JetBlue Airways is pushing back against a report saying that court papers reveal its plan to raise fares up to 40% on Spirit Airlines’ jets after acquiring the carrier for $3.8 billion.
“Unfortunately, following a filing error by the legal team for a group of consumers that has filed a baseless lawsuit, we are in a position where we need to correct the record,” a spokesperson for the New York-based airline said on 25 August.
JetBlue takes issue with a widely-cited 24 August report from legal news service Law360. That report said plaintiffs challenging JetBlue’s acquisition of Spirit failed to properly redact sections of a recently filed court document, which were reportedly viewable if copy-pasted into another document. Law360 says the sections reveal plans by JetBlue to increase ticket prices 24-40% on Spirit’s jets after completing the acquisition.
But JetBlue, which has insisted its acquisition of Spirit will increase competition, says the report does not accurately portray its plans.
The court documents in question “did not include JetBlue internal plans, but rather the plaintiff’s attorney’s interpretation of court evidence”, says a spokesperson for the airline.
Details are murky partly because the information in the relevant court paper has since been totally redacted. Still unclear is whether the plaintiffs’ attorney used internal JetBlue information to come up with the alleged fare-hike estimates.
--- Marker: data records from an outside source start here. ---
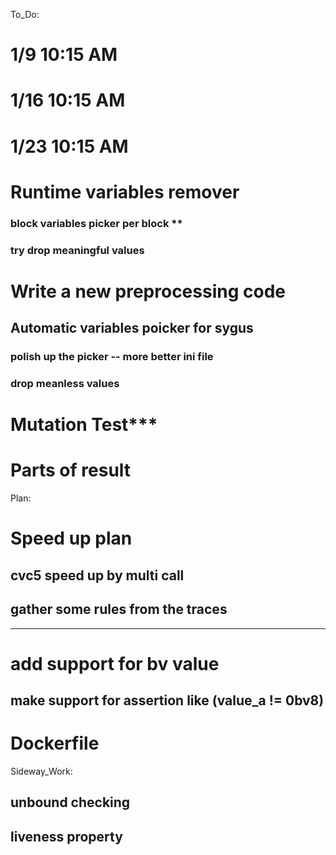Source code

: To_Do:
# 1/9 10:15 AM
# 1/16 10:15 AM
# 1/23 10:15 AM

# Runtime variables remover
### block variables picker per block **
### try drop meaningful values

# Write a new preprocessing code
## Automatic variables poicker for sygus 
### polish up the picker -- more better ini file
### drop meanless values

# Mutation Test***
# Parts of result

Plan:
# Speed up plan
## cvc5 speed up by multi call
## gather some rules from the traces
---------------------------
# add support for bv value
## make support for assertion like (value_a != 0bv8)

# Dockerfile
Sideway_Work: 
##  unbound checking
##  liveness property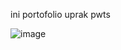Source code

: ini portofolio uprak pwts

![image](https://github.com/user-attachments/assets/db23c6df-78fb-421b-b962-88d34ac22e53)
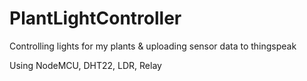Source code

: # PlantLightController
Controlling lights for my plants &amp; uploading sensor data to thingspeak

Using NodeMCU, DHT22, LDR, Relay
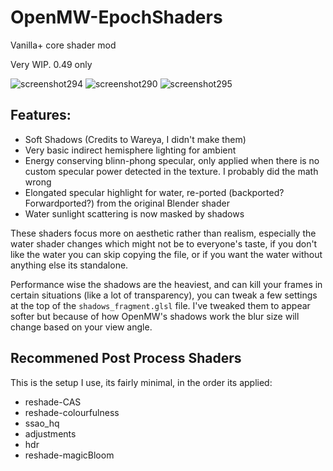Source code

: # OpenMW-EpochShaders
Vanilla+ core shader mod

Very WIP. 0.49 only

![screenshot294](https://github.com/user-attachments/assets/0ae97918-4777-4c87-835d-3d7b07ce05ca)
![screenshot290](https://github.com/user-attachments/assets/8002321a-25e2-4cc6-9a7d-e8932105c5fa)
![screenshot295](https://github.com/user-attachments/assets/5b347f1f-caf9-478d-9de1-81161e59cc68)


<h2>Features:</h2>

- Soft Shadows (Credits to Wareya, I didn't make them)
- Very basic indirect hemisphere lighting for ambient
- Energy conserving blinn-phong specular, only applied when there is no custom specular power detected in the texture. I probably did the math wrong
- Elongated specular highlight for water, re-ported (backported? Forwardported?) from the original Blender shader
- Water sunlight scattering is now masked by shadows

These shaders focus more on aesthetic rather than realism, especially the water shader changes which might not be to everyone's taste, if you don't like the water you can skip copying the file, or if you want the water without anything else its standalone.

Performance wise the shadows are the heaviest, and can kill your frames in certain situations (like a lot of transparency), you can tweak a few settings at the top of the ``shadows_fragment.glsl`` file. I've tweaked them to appear softer but because of how OpenMW's shadows work the blur size will change based on your view angle. 

<h2>Recommened Post Process Shaders</h2>
This is the setup I use, its fairly minimal, in the order its applied: 

- reshade-CAS
- reshade-colourfulness
- ssao_hq
- adjustments
- hdr
- reshade-magicBloom
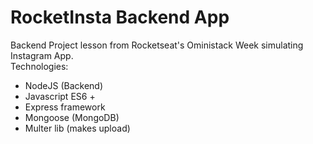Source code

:# RocketInsta Backend App
Backend Project lesson from Rocketseat's Oministack Week simulating Instagram App. <br/>
Technologies: <br/>

- NodeJS (Backend)
- Javascript ES6 +
- Express framework
- Mongoose (MongoDB)
- Multer lib (makes upload)

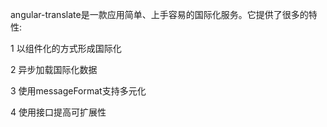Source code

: angular-translate是一款应用简单、上手容易的国际化服务。它提供了很多的特性:

1 以组件化的方式形成国际化

2 异步加载国际化数据

3 使用messageFormat支持多元化

4 使用接口提高可扩展性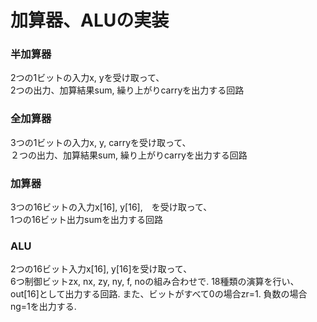 # 加算器、ALUの実装

### 半加算器
2つの1ビットの入力x, yを受け取って、  
2つの出力、加算結果sum, 繰り上がりcarryを出力する回路

### 全加算器
3つの1ビットの入力x, y, carryを受け取って、  
２つの出力、加算結果sum, 繰り上がりcarryを出力する回路

### 加算器
3つの16ビットの入力x[16], y[16],　を受け取って、  
1つの16ビット出力sumを出力する回路

### ALU
2つの16ビット入力x[16], y[16]を受け取って、  
6つ制御ビットzx, nx, zy, ny, f, noの組み合わせで. 
18種類の演算を行い、out[16]として出力する回路. 
また、ビットがすべて0の場合zr=1. 負数の場合ng=1を出力する. 
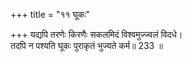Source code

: +++
title = "११ घूकः"

+++
यद्यपि तरणेः किरणैः सकलमिदं विश्वमुज्ज्वलं विदधे।  
तदपि न पश्यति घूकः पुराकृतं भुज्यते कर्म॥ 233 ॥  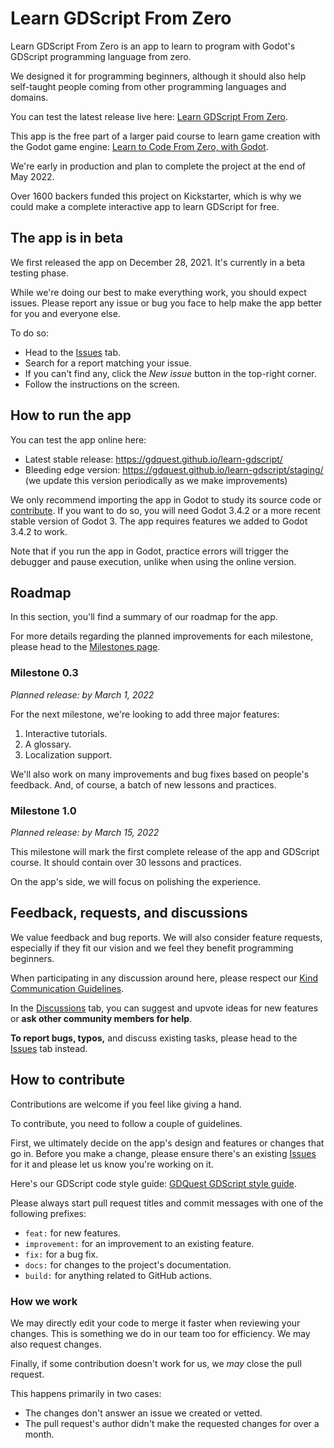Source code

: # Learn GDScript From Zero

Learn GDScript From Zero is an app to learn to program with Godot's GDScript programming language from zero.

We designed it for programming beginners, although it should also help self-taught people coming from other programming languages and domains.

You can test the latest release live here: [Learn GDScript From Zero](https://gdquest.github.io/learn-gdscript/).

This app is the free part of a larger paid course to learn game creation with the Godot game engine: [Learn to Code From Zero, with Godot](https://gdquest.mavenseed.com/courses/learn-to-code-from-zero-with-godot).

We're early in production and plan to complete the project at the end of May 2022.

Over 1600 backers funded this project on Kickstarter, which is why we could make a complete interactive app to learn GDScript for free.

## The app is in beta

We first released the app on December 28, 2021. It's currently in a beta testing phase.

While we're doing our best to make everything work, you should expect issues. Please report any issue or bug you face to help make the app better for you and everyone else.

To do so:

- Head to the [Issues](https://github.com/GDQuest/learn-gdscript/issues) tab.
- Search for a report matching your issue.
- If you can't find any, click the _New issue_ button in the top-right corner.
- Follow the instructions on the screen.

## How to run the app

You can test the app online here:

- Latest stable release: https://gdquest.github.io/learn-gdscript/
- Bleeding edge version: https://gdquest.github.io/learn-gdscript/staging/ (we update this version periodically as we make improvements)

We only recommend importing the app in Godot to study its source code or [contribute](#how-to-contribute). If you want to do so, you will need Godot 3.4.2 or a more recent stable version of Godot 3. The app requires features we added to Godot 3.4.2 to work.

Note that if you run the app in Godot, practice errors will trigger the debugger and pause execution, unlike when using the online version.

## Roadmap

In this section, you'll find a summary of our roadmap for the app.

For more details regarding the planned improvements for each milestone, please head to the [Milestones page](https://github.com/GDQuest/learn-gdscript/milestones).

### Milestone 0.3

_Planned release: by March 1, 2022_

For the next milestone, we're looking to add three major features:

1. Interactive tutorials.
1. A glossary.
1. Localization support.

We'll also work on many improvements and bug fixes based on people's feedback. And, of course, a batch of new lessons and practices.

### Milestone 1.0

_Planned release: by March 15, 2022_

This milestone will mark the first complete release of the app and GDScript course. It should contain over 30 lessons and practices.

On the app's side, we will focus on polishing the experience.

## Feedback, requests, and discussions

We value feedback and bug reports. We will also consider feature requests, especially if they fit our vision and we feel they benefit programming beginners.

When participating in any discussion around here, please respect our [Kind Communication Guidelines](https://www.gdquest.com/docs/guidelines/best-practices/communication/).

In the [Discussions](https://github.com/GDQuest/learn-gdscript/discussions) tab, you can suggest and upvote ideas for new features or **ask other community members for help**.

**To report bugs, typos,** and discuss existing tasks, please head to the [Issues](issues) tab instead.

## How to contribute

Contributions are welcome if you feel like giving a hand.

To contribute, you need to follow a couple of guidelines.

First, we ultimately decide on the app's design and features or changes that go in. Before you make a change, please ensure there's an existing [Issues](https://github.com/GDQuest/learn-gdscript/issues) for it and please let us know you're working on it. 

Here's our GDScript code style guide: [GDQuest GDScript style guide](https://www.gdquest.com/docs/guidelines/best-practices/godot-gdscript/).

Please always start pull request titles and commit messages with one of the following prefixes:

- `feat:` for new features.
- `improvement:` for an improvement to an existing feature.
- `fix:` for a bug fix.
- `docs:` for changes to the project's documentation.
- `build:` for anything related to GitHub actions.

### How we work

We may directly edit your code to merge it faster when reviewing your changes. This is something we do in our team too for efficiency. We may also request changes.

Finally, if some contribution doesn't work for us, we _may_ close the pull request. 

This happens primarily in two cases:

- The changes don't answer an issue we created or vetted.
- The pull request's author didn't make the requested changes for over a month.
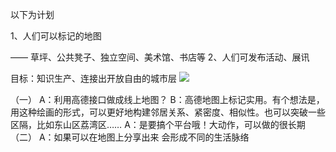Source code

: 以下为计划

1、人们可以标记的地图

  —— 草坪、公共凳子、独立空间、美术馆、书店等
2、人们可发布活动、展讯

目标：知识生产、连接出开放自由的城市层
[![](https://i.imgur.com/1lqgOnN.png?nolink&815x587)](https://i.imgur.com/1lqgOnN.png?nolink&815x587)

（一）
A：利用高德接口做成线上地图？
B：高德地图上标记实用。有个想法是，用这种绘画的形式，可以更好地构建邻居关系、紧密度、相似性。也可以突破一些区隔，比如东山区荔湾区……
A：是要搞个平台哦！大动作，可以做的很长期
（二）
A：如果可以在地图上分享出来 会形成不同的生活脉络

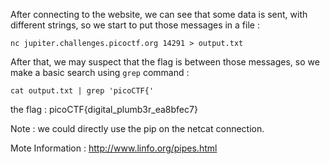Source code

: After connecting to the website, we can see that some data is sent, with different strings, so we start to put those messages in a file :

`nc jupiter.challenges.picoctf.org 14291 > output.txt`

After that, we may suspect that the flag is between those messages, so we make a basic search using `grep` command :

`cat output.txt | grep 'picoCTF{'`

the flag : picoCTF{digital_plumb3r_ea8bfec7}

Note : we could directly use the pip on the netcat connection.

Mote Information : 
http://www.linfo.org/pipes.html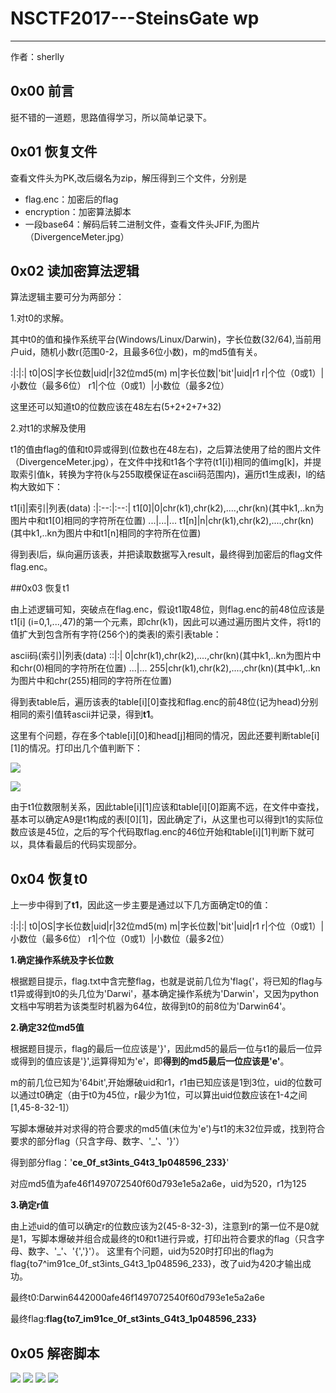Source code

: # NSCTF2017---SteinsGate wp
---
作者：sherlly
## 0x00 前言
挺不错的一道题，思路值得学习，所以简单记录下。

## 0x01 恢复文件
查看文件头为PK,改后缀名为zip，解压得到三个文件，分别是


- flag.enc：加密后的flag
- encryption：加密算法脚本
- 一段base64：解码后转二进制文件，查看文件头JFIF,为图片（DivergenceMeter.jpg）

## 0x02 读加密算法逻辑

算法逻辑主要可分为两部分：

1.对t0的求解。

其中t0的值和操作系统平台(Windows/Linux/Darwin)，字长位数(32/64),当前用户uid，随机小数r(范围0-2，且最多6位小数)，m的md5值有关。

:|:|:|
t0|OS|字长位数|uid|r|32位md5(m)
m|字长位数|'bit'|uid|r1
r|个位（0或1）|小数位（最多6位）
r1|个位（0或1）|小数位（最多2位）

这里还可以知道t0的位数应该在48左右(5+2+2+7+32)

2.对t1的求解及使用

t1的值由flag的值和t0异或得到(位数也在48左右)，之后算法使用了给的图片文件（DivergenceMeter.jpg），在文件中找和t1各个字符(t1[i])相同的值img[k]，并提取索引值k，转换为字符(k与255取模保证在ascii码范围内)，遍历t1生成表l，l的结构大致如下：

t1[i]|索引|列表(data)
:|:--:|:--:|
t1[0]|0|chr(k1),chr(k2),....,chr(kn)(其中k1,..kn为图片中和t1[0]相同的字符所在位置)
...|...|...
t1[n]|n|chr(k1),chr(k2),....,chr(kn)(其中k1,..kn为图片中和t1[n]相同的字符所在位置)


得到表l后，纵向遍历该表，并把读取数据写入result，最终得到加密后的flag文件flag.enc。

##0x03 恢复t1

由上述逻辑可知，突破点在flag.enc，假设t1取48位，则flag.enc的前48位应该是t1[i] (i=0,1,...,47)的第一个元素，即chr(k1)，因此可以通过遍历图片文件，将t1的值扩大到包含所有字符(256个)的类表l的索引表table：

ascii码(索引)|列表(data)
::|:|
0|chr(k1),chr(k2),....,chr(kn)(其中k1,..kn为图片中和chr(0)相同的字符所在位置)
...|...
255|chr(k1),chr(k2),....,chr(kn)(其中k1,..kn为图片中和chr(255)相同的字符所在位置)

得到表table后，遍历该表的table[i][0]查找和flag.enc的前48位(记为head)分别相同的索引值转ascii并记录，得到**t1**。

这里有个问题，存在多个table[i][0]和head[j]相同的情况，因此还要判断table[i][1]的情况。打印出几个值判断下：

![](http://i.imgur.com/yxYPFI1.png)

![](http://i.imgur.com/2nOvxqx.png)

由于t1位数限制关系，因此table[i][1]应该和table[i][0]距离不远，在文件中查找，基本可以确定A9是t1构成的表l[0][1]，因此确定了i，从这里也可以得到t1的实际位数应该是45位，之后的写个代码取flag.enc的46位开始和table[i][1]判断下就可以，具体看最后的代码实现部分。

## 0x04 恢复t0

上一步中得到了**t1**，因此这一步主要是通过以下几方面确定t0的值：

:|:|:|
t0|OS|字长位数|uid|r|32位md5(m)
m|字长位数|'bit'|uid|r1
r|个位（0或1）|小数位（最多6位）
r1|个位（0或1）|小数位（最多2位）

**1.确定操作系统及字长位数**

根据题目提示，flag.txt中含完整flag，也就是说前几位为'flag{'，将已知的flag与t1异或得到t0的头几位为'Darwi'，基本确定操作系统为'Darwin'，又因为python文档中写明若为该类型时机器为64位，故得到t0的前8位为'Darwin64'。

**2.确定32位md5值**

根据题目提示，flag的最后一位应该是'}'，因此md5的最后一位与t1的最后一位异或得到的值应该是'}',运算得知为'e'，即**得到的md5最后一位应该是'e'**。

m的前几位已知为'64bit',开始爆破uid和r1，r1由已知应该是1到3位，uid的位数可以通过t0确定（由于t0为45位，r最少为1位，可以算出uid位数应该在1-4之间[1,45-8-32-1]）

写脚本爆破并对求得的符合要求的md5值(末位为'e')与t1的末32位异或，找到符合要求的部分flag（只含字母、数字、'_'、'}'）

得到部分flag：'**ce_0f_st3ints_G4t3_1p048596_233}**'

对应md5值为afe46f1497072540f60d793e1e5a2a6e，uid为520，r1为125

**3.确定r值**

由上述uid的值可以确定r的位数应该为2(45-8-32-3)，注意到r的第一位不是0就是1，写脚本爆破并组合成最终的t0和t1进行异或，打印出符合要求的flag（只含字母、数字、'_'、'{','}'）。
这里有个问题，uid为520时打印出的flag为flag{to7^im91ce_0f_st3ints_G4t3_1p048596_233}，改了uid为420才输出成功。

最终t0:Darwin6442000afe46f1497072540f60d793e1e5a2a6e

最终flag:**flag{to7_im91ce_0f_st3ints_G4t3_1p048596_233}**

## 0x05 解密脚本

![](http://i.imgur.com/9PQS5Xs.png)
![](http://i.imgur.com/9u9GDQV.png)
![](http://i.imgur.com/qWaG9eU.png)
![](http://i.imgur.com/lYdY2wI.png)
”This information comes from the plaintiffs, who are pointing, in an opposition brief, to what they say are JetBlue estimates,” says Bryan Koenig, the Law360 reporter who authored the article.
JetBlue argues that facts have been misrepresented by Alioto Legal, the San Francisco-based law firm representing air travellers and travel agents in a private lawsuit seeking to block JetBlue from acquiring Spirit. The plaintiffs say the deal will violate antitrust laws, according to documents filed with US District Court for the District of Massachusetts.
The US Department of Justice (DOJ) is also seeking to block JetBlue acquisition of Spirit, through a separate case in the same court.
“The claims reported by several media outlets did not reflect facts set out in JetBlue documents,” says the JetBlue spokesperson.
“It is important to understand that the redacted text was content written and produced by Alioto in their own court filing, not redactions to JetBlue internal documents,” the spokesperson continues. “These redactions were in text where Alioto had outlined, in their own words, their argument to the court, and essentially represents the plaintiff’s spin on confidential evidence they have reviewed.”
Attorney Joseph Alioto declines to comment about the redacted material but points to public comments made by Spirit’s chief executive, Ted Christie, before Spirit accepted JetBlue’s acquisition offer.
He cites a May 2022 cable TV news interview with Christie in which the airline executive said “half the expected synergies” of JetBlue acquiring Spirit “would come from reduced capacity and increased fares to consumers”.
“This is not plaintiffs’ spin,” Alioto says. “It is an admission of Spirit’s CEO. Claiming otherwise is JetBlue’s spin on facts Spirit has already conceded.”
JetBlue has previously said it plans to remove seats from Spirit’s fleet of Airbus jets once the deal is finalised, configuring those aircrafts’ cabins like its own.
But the company maintains that its proposed tie-up with Spirit would boost competition with the “big four” US carriers – American Airlines, Delta Air Lines, Southwest Airlines and United Airlines – while increasing the number of low-cost flights available to budget-conscious travellers.
“We are confident that our merger with Spirit will give a much-needed boost to airline competition in the US and result in more low fares and higher-quality service for customers,” JetBlue says. “We look forward to laying out all the evidence to support our case this October.”